In his travel memoir, “What I Saw in America,” British man of letters G.K. Chesterton famously describes America as “a nation with the soul of a church.” America is, according to Chesterton, the only nation in the world that was founded on a creed, a set of beliefs laid out in the Declaration of Independence. He contrasts this with the condition of the English who are united not by a creed but by a character, or in other words, a common set of practices and traditions.

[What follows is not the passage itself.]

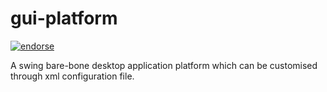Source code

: gui-platform
=======

[![endorse](http://api.coderwall.com/yogeshd/endorsecount.png)](http://coderwall.com/yogeshd)

A swing bare-bone desktop application platform which can be customised through xml configuration file.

The problems associated with understanding one’s national identity in terms of a shared culture were readily apparent to Chesterton and have only become more obvious in the century or so which has elapsed since his visit to America. Cultures are dynamic and amorphous things and making them useful as a source of national unity will inevitably involve reifying and thus distorting them. This will usually necessitate the creation of fictions of historical continuity and virtue which always seem to break down under sustained critical examination. Indeed, Chesterton himself seems guilty of just such a mistake when he declares that “England is English; esto perpetua” and goes on to describe the English character in terms that would, I venture, be unrecognizable to anyone who was not a Victorian.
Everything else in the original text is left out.